Fattah sponsors university conference on autism

The event focused on “affinity therapy,” a method used to treat autism in children.

After Ron Suskind’s 2-year-old son Owen was diagnosed with autism, the Pulitzer-Prize winner and former Wall Street Journal reporter wanted to find a way to reach him. Owen loved Disney’s “The Little Mermaid,” and was particularly drawn to the scene where Ariel trades her voice to the sea witch Ursula, in order to become human.

He repeated a version of the lines over and over again.

“The idea that he would pick those three words out of an 80-plus minute animated film and not supposedly understand what the words meant, seemed extraordinary to us,” Suskind said at a conference held April 1 in McGonigle Hall that addressed some of the new therapy, innovations and care for those affected with autism.

With more than 20 years of research and the help of his wife Cornelia Kennedy, Suskind used affinity therapy to develop a connection with his son. Affinity therapy uses the affected child’s passions to develop communication and social skills. For Owen, that passion was Disney.

“They use it as a ‘codebreaker’ to explain the world around them,” Suskind said.

The event was sponsored by U.S. Rep. Chaka Fattah, often seen around Washington at neuroscience-related events. Cases of autism in the United States have been most prevalent in Philadelphia and South Jersey, Fattah said.

“[It’s] partly because it is big here locally, but my interest is not really disease-specific,” Fattah said in a follow-up phone interview. “I am interested in finding cures for all 600-plus brain diseases and disorders.”

Through surveying parents, Suskind said he found that some popular passions include Disney, black and white movies from the 1940s, maps, trains, Minecraft and astronomy.

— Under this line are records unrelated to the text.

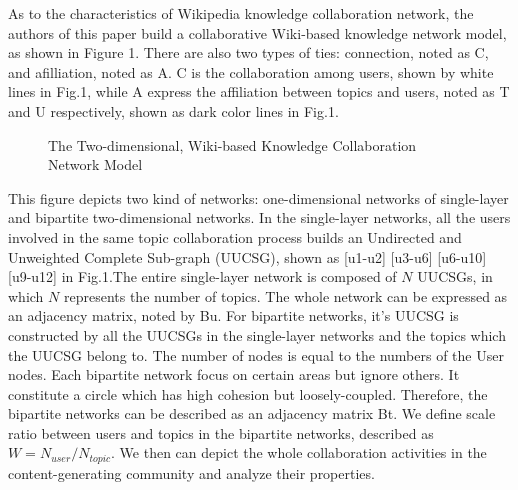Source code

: \documentclass{elsarticle}
\begin{document}
As to the characteristics of Wikipedia knowledge collaboration
network, the authors of this paper build a collaborative Wiki-based
knowledge network model, as shown in Figure 1. There are also two
types of ties: connection, noted as C, and afilliation, noted as A. C
is the collaboration among users, shown by white lines in Fig.1, while
A express the affiliation between topics and users, noted as T and U respectively, shown as dark color lines in Fig.1. 

\begin{figure}[h]
  \centering
  \scalebox{0.8}{\texttt{[image: 01]}}
  \caption{The Two-dimensional, Wiki-based Knowledge Collaboration Network Model}
\end{figure}

This figure depicts  two kind of  networks: one-dimensional networks of
single-layer and bipartite two-dimensional networks. 
In the single-layer networks, all the users involved in the same topic
collaboration process builds an Undirected and Unweighted Complete
Sub-graph (UUCSG), shown as [u1-u2] [u3-u6] [u6-u10] [u9-u12] in
Fig.1.The entire single-layer network is composed of $N$ UUCSGs, in
which $N$ represents the number of topics. The whole network can be
expressed as an adjacency matrix, noted by Bu.
For bipartite networks, it's UUCSG is constructed by all the UUCSGs in
 the single-layer networks and the topics which the UUCSG belong
 to. The number of nodes is equal to the numbers of the User
 nodes. Each bipartite network focus on  certain areas but ignore
 others. It  constitute a circle which has high
 cohesion but loosely-coupled. Therefore, the bipartite networks can be described as an
 adjacency matrix Bt. We define scale ratio  between users and topics  in
 the bipartite networks,
 described as
 \begin{math}
 W = N_{user}/N_{topic}   
 \end{math}.
We then can depict the whole collaboration activities in the
content-generating community and analyze their properties.

\end{document}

“Basically if you [have] a child, most parents know what lights them up, what engages them,” Suskind said. “It could be something they watch on TV. Pretty often, a movie that is pretty common, a song, some of the kids are very musical. Some kids, when asked, can say, ‘Here is what my thing is.’ Sometimes it takes the parents to spot it. Either way, once you find that, it is the first step in finding that language in and around that affinity that may be a pathway to communication.”

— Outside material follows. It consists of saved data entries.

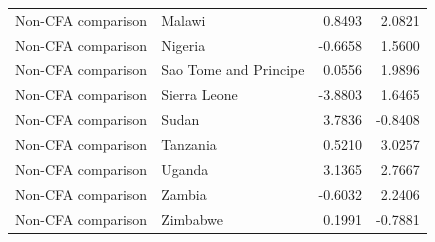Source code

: \begin{table}
\begin{tabular}[t]{llrr}
Non-CFA comparison & Malawi & 0.8493 & 2.0821\\
Non-CFA comparison & Nigeria & -0.6658 & 1.5600\\
Non-CFA comparison & Sao Tome and Principe & 0.0556 & 1.9896\\
Non-CFA comparison & Sierra Leone & -3.8803 & 1.6465\\
\addlinespace
Non-CFA comparison & Sudan & 3.7836 & -0.8408\\
Non-CFA comparison & Tanzania & 0.5210 & 3.0257\\
Non-CFA comparison & Uganda & 3.1365 & 2.7667\\
Non-CFA comparison & Zambia & -0.6032 & 2.2406\\
Non-CFA comparison & Zimbabwe & 0.1991 & -0.7881\\
\bottomrule
\end{tabular}
\end{table}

Suskind was speaking in front of Congress in Washington D.C. when he met Fattah last summer. The two men have since joined in a neuroscience conference in Tel Aviv, and Fattah thought Philadelphia should be the next destination.

Dr. Matt Tincani, chair of Temple’s Department of Psychological Organizational and Leadership Studies in Education, uses strength-based intervention, similar to affinity therapy.

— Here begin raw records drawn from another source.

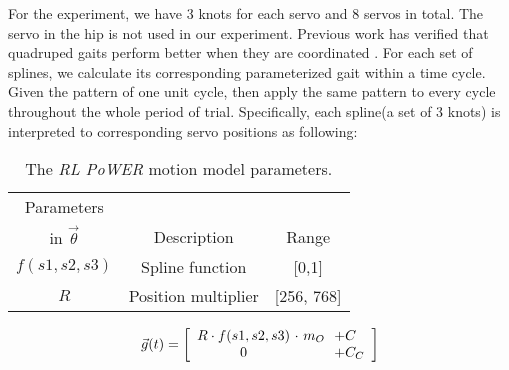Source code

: For the experiment, we have 3 knots for each servo and 8
servos in total. The servo in the hip is not used in
our experiment. Previous work has verified that quadruped gaits
perform better when they are coordinated \cite{clune2009evolving-coordinated-quadruped} \cite{clune2011on-the-performance-of-indirect-encoding}
\cite{valsalam2008modular-neuroevolution-for-multilegged}. For each set of
splines, we calculate its corresponding parameterized gait within a
time cycle. Given the pattern of one unit cycle, then apply the same
pattern to every cycle throughout the whole period of
trial. Specifically, each spline(a set of 3 knots) is interpreted to corresponding servo positions as
following:

\begin{table}[b]
\begin{center}
\begin{tabular}{|c|c|c|}
\hline
Parameters        &                           &       \\
in $\vec{\theta}$ & Description               & Range \\
\hline
\hline
$f(s1,s2,s3)$        & Spline function           & [0,1] \\  %
\hline
$R$          & Position multiplier                & [256, 768] \\
\hline
\end{tabular}
\caption{The \emph{RL PoWER} motion model parameters.}
\label{tab:params}
\end{center}
\end{table}


\[
\vec{g}(t) =
\left[ {\begin{array}{c@{ }c@{ }c@{ }l@{ }l}
R \cdot f(s1, s2, s3) & \ \cdot \ m_O         & \             & \            & + C \\ %
0                              & \             & \             & \            & + C_C \\ %
\end{array} } \right]
\]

 “This is capitalizing on their special interests, but not just to get them together with other people with special interests or cultivate hobbies, but by using them to teach to communication,” Tincani said. “To teach social skills [and] using them to facilitate interactions with kids that don’t have autism.”

The New York Times reported that researchers at Yale, MIT, and England’s Cambridge University have begun working on the science.

Even with the added interest, Fattah said he believes future breakthrough will come from those that started the research in Philadelphia.

“There is a lot of interest. In fact, all around the world today, [buildings] are being colored in blue, because of the world-wide interest in autism,” Fattah said. “So I think there has been a lot of public awareness generated that has caused more money to be raised. This is a question not just about money. We also have to work on the science. Philadelphia has been at the forefront of this work, and I think when we find appropriate solutions for these challenges, you’ll see scientists and researchers here in Philadelphia as part of the solution.”